Activity. Across the entries that follow, how many lines have the word "Download" in them? Give only the number.

Rendered images with source text:
*** Begin section ***
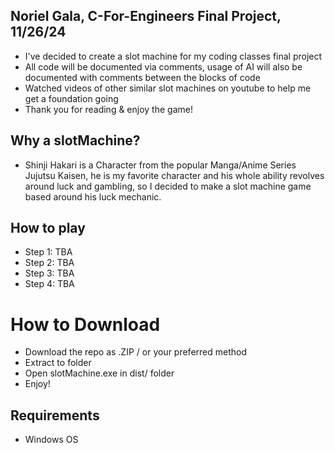 ## Noriel Gala, C-For-Engineers Final Project, 11/26/24
- I've decided to create a slot machine for my coding classes final project
- All code will be documented via comments, usage of AI will also be documented with comments between the blocks of code
- Watched videos of other similar slot machines on youtube to help me get a foundation going
- Thank you for reading & enjoy the game!

## Why a slotMachine?
- Shinji Hakari is a Character from the popular Manga/Anime Series Jujutsu Kaisen, he is my favorite character and his whole ability revolves around luck and gambling, so I decided to make a slot machine game based around his luck mechanic.

## How to play
- Step 1: TBA
- Step 2: TBA
- Step 3: TBA
- Step 4: TBA

# How to Download
- Download the repo as .ZIP / or your preferred method
- Extract to folder
- Open slotMachine.exe in dist/ folder
- Enjoy!

## Requirements
- Windows OS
*** End section ***
Answer for this exercise. 2